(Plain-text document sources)
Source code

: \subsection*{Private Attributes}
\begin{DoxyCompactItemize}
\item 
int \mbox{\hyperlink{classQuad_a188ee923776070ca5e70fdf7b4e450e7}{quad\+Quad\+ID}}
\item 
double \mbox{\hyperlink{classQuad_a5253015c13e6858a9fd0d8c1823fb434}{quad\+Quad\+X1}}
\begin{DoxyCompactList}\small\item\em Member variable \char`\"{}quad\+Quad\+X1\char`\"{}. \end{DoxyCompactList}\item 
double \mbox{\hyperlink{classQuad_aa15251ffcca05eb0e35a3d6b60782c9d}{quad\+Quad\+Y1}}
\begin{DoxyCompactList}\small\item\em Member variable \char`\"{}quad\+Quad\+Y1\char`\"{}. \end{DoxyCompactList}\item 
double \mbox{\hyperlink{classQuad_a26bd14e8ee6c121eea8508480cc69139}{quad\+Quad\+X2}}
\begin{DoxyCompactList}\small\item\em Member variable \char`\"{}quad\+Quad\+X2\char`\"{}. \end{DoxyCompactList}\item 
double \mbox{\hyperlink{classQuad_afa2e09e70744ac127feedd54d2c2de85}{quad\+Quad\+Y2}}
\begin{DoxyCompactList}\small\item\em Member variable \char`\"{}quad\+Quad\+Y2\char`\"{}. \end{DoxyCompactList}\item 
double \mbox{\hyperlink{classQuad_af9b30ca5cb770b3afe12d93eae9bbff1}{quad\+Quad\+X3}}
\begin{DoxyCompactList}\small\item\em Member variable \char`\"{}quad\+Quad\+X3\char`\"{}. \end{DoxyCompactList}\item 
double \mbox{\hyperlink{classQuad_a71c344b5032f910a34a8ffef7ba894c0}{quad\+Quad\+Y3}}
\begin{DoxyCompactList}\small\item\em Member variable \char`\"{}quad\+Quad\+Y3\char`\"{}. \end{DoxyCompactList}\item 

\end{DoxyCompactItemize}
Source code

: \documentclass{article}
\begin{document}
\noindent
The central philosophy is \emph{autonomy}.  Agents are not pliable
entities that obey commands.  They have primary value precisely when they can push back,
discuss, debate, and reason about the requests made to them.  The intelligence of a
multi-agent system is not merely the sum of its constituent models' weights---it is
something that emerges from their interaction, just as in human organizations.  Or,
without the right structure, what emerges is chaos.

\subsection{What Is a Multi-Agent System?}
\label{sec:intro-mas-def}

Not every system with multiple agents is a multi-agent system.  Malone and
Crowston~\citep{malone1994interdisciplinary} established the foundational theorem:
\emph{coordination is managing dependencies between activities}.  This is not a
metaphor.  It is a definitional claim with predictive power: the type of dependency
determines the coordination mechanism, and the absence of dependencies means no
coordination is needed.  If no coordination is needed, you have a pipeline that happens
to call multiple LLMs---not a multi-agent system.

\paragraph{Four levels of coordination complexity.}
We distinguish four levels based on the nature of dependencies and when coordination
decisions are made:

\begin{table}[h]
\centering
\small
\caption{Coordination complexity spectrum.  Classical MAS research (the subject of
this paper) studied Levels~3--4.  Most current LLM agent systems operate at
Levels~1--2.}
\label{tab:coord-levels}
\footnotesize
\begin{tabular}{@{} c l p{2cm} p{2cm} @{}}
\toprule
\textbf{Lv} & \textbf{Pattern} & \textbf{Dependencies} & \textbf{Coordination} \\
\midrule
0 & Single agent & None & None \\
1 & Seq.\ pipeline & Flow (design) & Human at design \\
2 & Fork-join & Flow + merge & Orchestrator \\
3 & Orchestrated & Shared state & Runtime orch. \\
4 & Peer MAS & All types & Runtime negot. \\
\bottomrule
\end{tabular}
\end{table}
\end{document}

What to do:
Every line from the one with "4 & Peer MAS & All types & Runtime negot. \\" to the end of the records above should be returned exactly, and no other lines.

Response for this exercise:
4 & Peer MAS & All types & Runtime negot. \\
\bottomrule
\end{tabular}
\end{table}
\end{document}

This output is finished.